[Extracted data entries]
===
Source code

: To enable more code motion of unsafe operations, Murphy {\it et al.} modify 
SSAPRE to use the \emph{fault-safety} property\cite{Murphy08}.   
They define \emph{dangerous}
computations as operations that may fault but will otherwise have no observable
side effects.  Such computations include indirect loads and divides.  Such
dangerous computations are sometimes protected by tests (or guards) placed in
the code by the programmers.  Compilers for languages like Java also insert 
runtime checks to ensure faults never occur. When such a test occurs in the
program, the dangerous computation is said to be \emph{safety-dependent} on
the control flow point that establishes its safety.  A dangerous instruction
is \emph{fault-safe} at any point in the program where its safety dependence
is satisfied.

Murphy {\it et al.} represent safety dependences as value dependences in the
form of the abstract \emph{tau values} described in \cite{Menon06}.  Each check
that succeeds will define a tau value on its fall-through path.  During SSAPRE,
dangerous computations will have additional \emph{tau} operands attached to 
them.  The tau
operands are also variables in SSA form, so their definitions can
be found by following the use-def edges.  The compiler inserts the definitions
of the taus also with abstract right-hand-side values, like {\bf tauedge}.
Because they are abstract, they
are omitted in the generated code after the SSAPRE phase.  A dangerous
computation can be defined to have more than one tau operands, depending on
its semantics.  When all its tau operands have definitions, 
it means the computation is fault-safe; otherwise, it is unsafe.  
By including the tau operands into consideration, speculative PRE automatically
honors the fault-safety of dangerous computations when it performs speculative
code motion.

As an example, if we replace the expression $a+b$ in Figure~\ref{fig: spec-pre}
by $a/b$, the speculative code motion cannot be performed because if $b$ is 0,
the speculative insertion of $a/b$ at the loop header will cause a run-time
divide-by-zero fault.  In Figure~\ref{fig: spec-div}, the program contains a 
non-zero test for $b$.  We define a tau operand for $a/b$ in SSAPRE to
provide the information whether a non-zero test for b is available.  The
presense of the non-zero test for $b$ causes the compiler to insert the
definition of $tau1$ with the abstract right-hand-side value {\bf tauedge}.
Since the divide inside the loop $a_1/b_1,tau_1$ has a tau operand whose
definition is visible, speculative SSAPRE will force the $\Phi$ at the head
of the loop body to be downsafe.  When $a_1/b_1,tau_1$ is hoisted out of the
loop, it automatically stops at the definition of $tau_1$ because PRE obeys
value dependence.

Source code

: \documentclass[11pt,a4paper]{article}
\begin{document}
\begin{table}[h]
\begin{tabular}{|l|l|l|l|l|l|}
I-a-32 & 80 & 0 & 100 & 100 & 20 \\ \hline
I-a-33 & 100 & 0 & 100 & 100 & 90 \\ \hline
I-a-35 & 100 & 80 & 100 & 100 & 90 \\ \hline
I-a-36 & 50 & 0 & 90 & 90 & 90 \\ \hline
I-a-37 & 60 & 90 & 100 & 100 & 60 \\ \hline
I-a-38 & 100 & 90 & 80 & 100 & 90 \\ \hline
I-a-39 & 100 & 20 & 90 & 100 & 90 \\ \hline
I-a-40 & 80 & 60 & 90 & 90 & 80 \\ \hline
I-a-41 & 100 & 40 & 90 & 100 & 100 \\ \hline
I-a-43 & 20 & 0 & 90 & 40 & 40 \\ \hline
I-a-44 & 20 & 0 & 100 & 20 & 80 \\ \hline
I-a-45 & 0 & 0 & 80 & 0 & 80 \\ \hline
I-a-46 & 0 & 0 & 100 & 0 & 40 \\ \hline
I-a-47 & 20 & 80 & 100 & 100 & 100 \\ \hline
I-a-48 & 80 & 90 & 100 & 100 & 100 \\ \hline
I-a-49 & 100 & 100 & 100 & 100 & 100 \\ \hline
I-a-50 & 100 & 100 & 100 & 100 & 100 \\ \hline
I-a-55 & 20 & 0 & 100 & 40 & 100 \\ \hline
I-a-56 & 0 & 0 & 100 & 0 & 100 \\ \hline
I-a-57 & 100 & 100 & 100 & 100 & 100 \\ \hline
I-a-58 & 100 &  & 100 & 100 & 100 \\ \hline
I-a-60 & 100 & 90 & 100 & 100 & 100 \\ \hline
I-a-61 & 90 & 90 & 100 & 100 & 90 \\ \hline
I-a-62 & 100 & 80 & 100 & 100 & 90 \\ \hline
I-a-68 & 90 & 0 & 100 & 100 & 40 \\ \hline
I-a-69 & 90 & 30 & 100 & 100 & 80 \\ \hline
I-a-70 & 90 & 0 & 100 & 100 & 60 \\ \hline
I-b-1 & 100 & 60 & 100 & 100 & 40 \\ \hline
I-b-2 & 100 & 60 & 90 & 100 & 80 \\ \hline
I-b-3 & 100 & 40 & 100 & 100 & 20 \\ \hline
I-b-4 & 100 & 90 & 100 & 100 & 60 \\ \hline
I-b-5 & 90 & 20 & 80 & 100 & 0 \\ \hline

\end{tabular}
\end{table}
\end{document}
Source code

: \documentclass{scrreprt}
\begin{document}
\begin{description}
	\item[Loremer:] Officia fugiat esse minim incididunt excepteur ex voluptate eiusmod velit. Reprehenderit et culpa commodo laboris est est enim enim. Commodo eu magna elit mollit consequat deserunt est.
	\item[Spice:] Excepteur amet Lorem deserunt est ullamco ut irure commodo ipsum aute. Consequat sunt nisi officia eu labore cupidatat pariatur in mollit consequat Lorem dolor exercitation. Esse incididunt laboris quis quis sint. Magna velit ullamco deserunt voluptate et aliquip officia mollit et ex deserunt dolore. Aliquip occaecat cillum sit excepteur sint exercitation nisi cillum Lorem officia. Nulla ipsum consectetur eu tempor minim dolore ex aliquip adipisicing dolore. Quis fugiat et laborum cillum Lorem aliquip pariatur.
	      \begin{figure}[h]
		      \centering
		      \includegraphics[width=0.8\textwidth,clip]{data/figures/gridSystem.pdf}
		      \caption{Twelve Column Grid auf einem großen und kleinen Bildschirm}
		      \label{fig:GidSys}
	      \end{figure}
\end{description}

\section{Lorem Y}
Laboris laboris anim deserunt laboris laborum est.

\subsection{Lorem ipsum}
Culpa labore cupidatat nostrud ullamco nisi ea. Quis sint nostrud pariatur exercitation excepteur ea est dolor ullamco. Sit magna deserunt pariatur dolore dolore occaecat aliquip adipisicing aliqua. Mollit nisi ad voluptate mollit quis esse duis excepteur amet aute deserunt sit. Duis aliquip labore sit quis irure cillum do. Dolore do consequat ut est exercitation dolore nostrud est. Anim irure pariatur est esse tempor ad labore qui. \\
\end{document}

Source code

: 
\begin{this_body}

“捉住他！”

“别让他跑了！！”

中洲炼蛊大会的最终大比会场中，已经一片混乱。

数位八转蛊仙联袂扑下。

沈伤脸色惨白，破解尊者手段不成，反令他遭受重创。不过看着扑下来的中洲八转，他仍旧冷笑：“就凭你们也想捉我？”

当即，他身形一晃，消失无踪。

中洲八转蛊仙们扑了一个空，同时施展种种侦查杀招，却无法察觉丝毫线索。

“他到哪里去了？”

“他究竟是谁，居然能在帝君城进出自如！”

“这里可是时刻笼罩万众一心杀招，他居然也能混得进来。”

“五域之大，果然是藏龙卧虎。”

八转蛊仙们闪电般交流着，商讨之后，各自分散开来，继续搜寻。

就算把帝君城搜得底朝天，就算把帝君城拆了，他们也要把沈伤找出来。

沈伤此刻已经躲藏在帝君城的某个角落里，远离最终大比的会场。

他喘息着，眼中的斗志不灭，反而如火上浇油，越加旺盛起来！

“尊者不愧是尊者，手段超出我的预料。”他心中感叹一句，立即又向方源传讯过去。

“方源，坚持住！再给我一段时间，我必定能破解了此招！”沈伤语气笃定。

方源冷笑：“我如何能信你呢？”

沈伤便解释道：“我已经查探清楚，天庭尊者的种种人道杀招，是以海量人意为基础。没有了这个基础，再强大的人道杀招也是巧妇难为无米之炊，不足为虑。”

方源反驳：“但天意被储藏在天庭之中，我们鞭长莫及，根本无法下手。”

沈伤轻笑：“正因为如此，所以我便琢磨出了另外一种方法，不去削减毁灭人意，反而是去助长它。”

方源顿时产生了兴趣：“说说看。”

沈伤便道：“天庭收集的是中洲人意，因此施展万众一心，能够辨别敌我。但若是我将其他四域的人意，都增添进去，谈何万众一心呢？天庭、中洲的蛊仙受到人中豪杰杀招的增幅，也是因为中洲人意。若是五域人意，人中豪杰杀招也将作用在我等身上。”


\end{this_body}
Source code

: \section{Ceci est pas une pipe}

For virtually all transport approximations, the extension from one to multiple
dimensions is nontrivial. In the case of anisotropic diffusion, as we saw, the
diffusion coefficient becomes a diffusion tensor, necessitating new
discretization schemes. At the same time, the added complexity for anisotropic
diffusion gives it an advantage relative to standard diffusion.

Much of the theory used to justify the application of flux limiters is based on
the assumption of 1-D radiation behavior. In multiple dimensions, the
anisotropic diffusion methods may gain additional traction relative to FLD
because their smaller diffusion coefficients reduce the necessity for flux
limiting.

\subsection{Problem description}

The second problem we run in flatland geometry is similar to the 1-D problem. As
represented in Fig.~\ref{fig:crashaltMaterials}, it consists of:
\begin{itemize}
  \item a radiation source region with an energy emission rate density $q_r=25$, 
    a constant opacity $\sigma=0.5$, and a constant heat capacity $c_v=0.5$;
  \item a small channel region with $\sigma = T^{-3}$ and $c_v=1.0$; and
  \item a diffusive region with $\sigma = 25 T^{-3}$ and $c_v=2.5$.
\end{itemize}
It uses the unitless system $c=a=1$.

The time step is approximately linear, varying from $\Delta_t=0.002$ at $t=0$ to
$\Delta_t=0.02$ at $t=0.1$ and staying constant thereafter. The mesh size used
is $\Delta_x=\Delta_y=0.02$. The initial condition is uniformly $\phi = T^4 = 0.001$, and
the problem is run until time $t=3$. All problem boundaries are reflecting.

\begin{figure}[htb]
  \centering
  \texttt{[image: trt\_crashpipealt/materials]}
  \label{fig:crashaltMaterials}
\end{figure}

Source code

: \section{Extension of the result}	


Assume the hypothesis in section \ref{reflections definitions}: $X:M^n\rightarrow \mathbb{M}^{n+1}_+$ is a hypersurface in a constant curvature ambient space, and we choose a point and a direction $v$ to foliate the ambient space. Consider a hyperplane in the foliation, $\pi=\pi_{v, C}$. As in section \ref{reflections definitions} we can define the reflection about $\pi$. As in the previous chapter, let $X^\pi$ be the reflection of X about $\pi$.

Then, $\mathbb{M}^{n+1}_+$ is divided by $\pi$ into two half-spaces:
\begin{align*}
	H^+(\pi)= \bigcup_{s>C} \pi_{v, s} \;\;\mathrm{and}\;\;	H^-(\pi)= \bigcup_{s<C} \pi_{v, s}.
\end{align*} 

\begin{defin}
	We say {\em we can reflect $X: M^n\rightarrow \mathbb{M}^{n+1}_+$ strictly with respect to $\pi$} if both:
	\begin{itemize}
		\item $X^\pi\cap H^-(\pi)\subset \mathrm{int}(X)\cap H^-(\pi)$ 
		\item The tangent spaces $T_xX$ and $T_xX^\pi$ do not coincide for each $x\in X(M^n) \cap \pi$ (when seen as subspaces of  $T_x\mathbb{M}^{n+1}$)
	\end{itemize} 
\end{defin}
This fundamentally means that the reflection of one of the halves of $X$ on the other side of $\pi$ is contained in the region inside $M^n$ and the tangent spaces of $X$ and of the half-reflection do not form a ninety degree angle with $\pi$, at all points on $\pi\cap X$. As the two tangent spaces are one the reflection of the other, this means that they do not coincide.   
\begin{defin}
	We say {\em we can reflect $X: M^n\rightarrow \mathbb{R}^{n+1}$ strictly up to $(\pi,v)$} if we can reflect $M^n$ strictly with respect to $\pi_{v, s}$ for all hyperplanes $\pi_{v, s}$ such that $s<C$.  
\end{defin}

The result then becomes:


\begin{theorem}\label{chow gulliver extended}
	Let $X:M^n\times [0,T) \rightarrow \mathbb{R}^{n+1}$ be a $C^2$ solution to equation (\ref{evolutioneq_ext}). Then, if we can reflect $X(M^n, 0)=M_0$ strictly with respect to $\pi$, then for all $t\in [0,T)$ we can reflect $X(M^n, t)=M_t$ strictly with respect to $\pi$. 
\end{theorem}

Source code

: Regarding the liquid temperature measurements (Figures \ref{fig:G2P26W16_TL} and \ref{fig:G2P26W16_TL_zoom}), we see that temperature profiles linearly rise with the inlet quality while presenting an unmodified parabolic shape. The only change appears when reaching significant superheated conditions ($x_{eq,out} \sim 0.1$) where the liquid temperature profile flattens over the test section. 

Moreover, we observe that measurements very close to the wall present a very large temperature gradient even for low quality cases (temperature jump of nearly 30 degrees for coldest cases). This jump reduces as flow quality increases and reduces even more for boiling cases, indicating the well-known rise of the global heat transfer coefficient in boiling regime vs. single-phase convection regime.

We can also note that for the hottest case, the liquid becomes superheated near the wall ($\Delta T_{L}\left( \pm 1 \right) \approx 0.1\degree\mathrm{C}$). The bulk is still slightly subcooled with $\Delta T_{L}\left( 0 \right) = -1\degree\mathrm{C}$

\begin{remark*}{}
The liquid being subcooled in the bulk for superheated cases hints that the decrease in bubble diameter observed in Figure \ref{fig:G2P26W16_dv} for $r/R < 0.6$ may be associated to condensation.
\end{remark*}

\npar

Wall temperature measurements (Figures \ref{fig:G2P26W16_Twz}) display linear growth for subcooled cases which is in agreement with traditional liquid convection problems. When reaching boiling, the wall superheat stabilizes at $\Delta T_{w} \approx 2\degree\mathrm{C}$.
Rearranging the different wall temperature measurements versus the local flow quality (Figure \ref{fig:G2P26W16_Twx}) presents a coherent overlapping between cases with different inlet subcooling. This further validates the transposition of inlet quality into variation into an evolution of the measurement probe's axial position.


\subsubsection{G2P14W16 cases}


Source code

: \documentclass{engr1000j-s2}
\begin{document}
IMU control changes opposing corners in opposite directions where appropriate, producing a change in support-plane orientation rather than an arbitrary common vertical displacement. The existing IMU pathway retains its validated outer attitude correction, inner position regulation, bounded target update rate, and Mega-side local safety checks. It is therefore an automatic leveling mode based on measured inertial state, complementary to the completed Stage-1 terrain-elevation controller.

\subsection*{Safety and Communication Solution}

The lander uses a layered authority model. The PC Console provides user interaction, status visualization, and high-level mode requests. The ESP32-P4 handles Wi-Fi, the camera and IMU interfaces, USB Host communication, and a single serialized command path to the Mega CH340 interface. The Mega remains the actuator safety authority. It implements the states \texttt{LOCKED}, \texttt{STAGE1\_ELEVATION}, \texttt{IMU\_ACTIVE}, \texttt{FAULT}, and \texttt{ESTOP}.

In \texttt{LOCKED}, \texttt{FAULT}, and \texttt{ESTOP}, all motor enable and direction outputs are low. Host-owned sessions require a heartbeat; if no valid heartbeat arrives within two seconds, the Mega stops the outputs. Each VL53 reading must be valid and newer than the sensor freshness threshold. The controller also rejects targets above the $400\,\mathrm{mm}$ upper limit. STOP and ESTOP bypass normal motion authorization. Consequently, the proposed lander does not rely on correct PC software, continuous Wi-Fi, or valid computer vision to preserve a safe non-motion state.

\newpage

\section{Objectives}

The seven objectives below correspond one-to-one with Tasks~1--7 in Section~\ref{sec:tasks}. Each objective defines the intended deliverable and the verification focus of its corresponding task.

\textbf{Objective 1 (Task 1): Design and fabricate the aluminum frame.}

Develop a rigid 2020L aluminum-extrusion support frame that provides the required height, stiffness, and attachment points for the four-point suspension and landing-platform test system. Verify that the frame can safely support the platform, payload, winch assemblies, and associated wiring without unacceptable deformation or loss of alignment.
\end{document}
===
**TO DO:**
Using the records above, copy word for word the line with "数位八转蛊仙联袂扑下。", the line with "For virtually all", and every line between them.

**EXERCISE RESPONSE:**
数位八转蛊仙联袂扑下。

沈伤脸色惨白，破解尊者手段不成，反令他遭受重创。不过看着扑下来的中洲八转，他仍旧冷笑：“就凭你们也想捉我？”

当即，他身形一晃，消失无踪。

中洲八转蛊仙们扑了一个空，同时施展种种侦查杀招，却无法察觉丝毫线索。

“他到哪里去了？”

“他究竟是谁，居然能在帝君城进出自如！”

“这里可是时刻笼罩万众一心杀招，他居然也能混得进来。”

“五域之大，果然是藏龙卧虎。”

八转蛊仙们闪电般交流着，商讨之后，各自分散开来，继续搜寻。

就算把帝君城搜得底朝天，就算把帝君城拆了，他们也要把沈伤找出来。

沈伤此刻已经躲藏在帝君城的某个角落里，远离最终大比的会场。

他喘息着，眼中的斗志不灭，反而如火上浇油，越加旺盛起来！

“尊者不愧是尊者，手段超出我的预料。”他心中感叹一句，立即又向方源传讯过去。

“方源，坚持住！再给我一段时间，我必定能破解了此招！”沈伤语气笃定。

方源冷笑：“我如何能信你呢？”

沈伤便解释道：“我已经查探清楚，天庭尊者的种种人道杀招，是以海量人意为基础。没有了这个基础，再强大的人道杀招也是巧妇难为无米之炊，不足为虑。”

方源反驳：“但天意被储藏在天庭之中，我们鞭长莫及，根本无法下手。”

沈伤轻笑：“正因为如此，所以我便琢磨出了另外一种方法，不去削减毁灭人意，反而是去助长它。”

方源顿时产生了兴趣：“说说看。”

沈伤便道：“天庭收集的是中洲人意，因此施展万众一心，能够辨别敌我。但若是我将其他四域的人意，都增添进去，谈何万众一心呢？天庭、中洲的蛊仙受到人中豪杰杀招的增幅，也是因为中洲人意。若是五域人意，人中豪杰杀招也将作用在我等身上。”


\end{this_body}
Source code

: \section{Ceci est pas une pipe}

For virtually all transport approximations, the extension from one to multiple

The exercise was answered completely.